Tuesday, October 18, 2011

the baptist crime

Here is the Preface I originally wrote for "The World's First Ever Baptist Crime Novel." I focused instead on how the novel came into being.

Preface

In writing a Baptist Crime Novel, the question eventually arises: what is the Baptist crime? Upon reflection, one sees that the Baptist crime is the carrying out of the crime embedded in a much larger system – the Judeo-Christian-Islam system. Though those three subsystems may not like being put into bed together (as evidenced by their continuous warring with each other), they are nevertheless based upon the same premise: a great gulf exists between God and man. This premise of alienation and separation of man from God automatically requires that the gulf be breached. It is insufferable otherwise. And each of the three has its formula for and path of reconciliation.

So keep in mind that as we look at the Baptist crime, it is embedded in a much larger crime system – a system of alienation. You might object and say, no, it is a system of redemption. But there is no need for redemption if there is no alienation. And that is precisely the Baptist crime – basing an entire world view on a dualistic premise. God is over there. Humans are over here. This is schizophrenic (split-mind) thinking. One starts with a splitness, a fracture that must be healed, a gulf that must be spanned. A religion is born. Many religions. Each claiming to be the healing of the splitness that was manufactured in the first place.
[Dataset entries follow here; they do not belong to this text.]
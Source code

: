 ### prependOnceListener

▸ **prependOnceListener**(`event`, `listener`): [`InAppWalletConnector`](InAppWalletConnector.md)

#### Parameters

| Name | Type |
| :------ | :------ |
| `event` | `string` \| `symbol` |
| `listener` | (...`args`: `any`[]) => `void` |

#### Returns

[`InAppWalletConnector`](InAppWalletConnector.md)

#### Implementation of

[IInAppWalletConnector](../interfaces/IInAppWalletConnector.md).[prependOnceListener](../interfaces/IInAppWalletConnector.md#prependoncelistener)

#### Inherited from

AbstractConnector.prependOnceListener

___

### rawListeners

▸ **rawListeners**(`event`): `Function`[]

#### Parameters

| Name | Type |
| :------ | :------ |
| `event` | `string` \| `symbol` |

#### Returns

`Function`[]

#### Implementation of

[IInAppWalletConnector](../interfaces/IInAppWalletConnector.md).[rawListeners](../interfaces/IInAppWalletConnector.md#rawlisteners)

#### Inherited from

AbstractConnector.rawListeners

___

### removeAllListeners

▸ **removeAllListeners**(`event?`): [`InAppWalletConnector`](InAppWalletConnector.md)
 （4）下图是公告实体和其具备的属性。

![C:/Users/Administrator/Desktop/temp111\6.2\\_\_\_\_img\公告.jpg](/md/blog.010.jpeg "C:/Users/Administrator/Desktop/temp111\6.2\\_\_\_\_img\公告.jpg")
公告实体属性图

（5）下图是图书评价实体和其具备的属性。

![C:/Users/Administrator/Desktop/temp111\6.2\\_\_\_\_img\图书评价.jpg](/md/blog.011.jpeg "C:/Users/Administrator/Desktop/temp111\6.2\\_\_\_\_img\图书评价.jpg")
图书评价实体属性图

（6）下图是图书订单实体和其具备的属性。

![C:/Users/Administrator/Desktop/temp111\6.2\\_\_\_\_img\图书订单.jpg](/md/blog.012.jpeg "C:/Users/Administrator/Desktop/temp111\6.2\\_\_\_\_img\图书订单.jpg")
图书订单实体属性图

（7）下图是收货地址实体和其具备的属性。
Now if you are a firm believer in any one of these subsystems (Jewish, Christian, Islam) you are not going to want to hear this. Your entire life has been based on alienation and redemption. You are probably also under the illusion that you are, or have (which is even more peculiar, for who is doing the having?), a separate free autonomous soul. This separate self concept is a requirement of any alienation-redemption theological or metaphysical system. Something has to be alienated and redeemed and that would be you, right?

In this Baptist crime novel, the crime is not Bagston’s lifestyle, nor his selling out the church, nor his possibly being murdered. The crime is in the alienation - redemption mindset.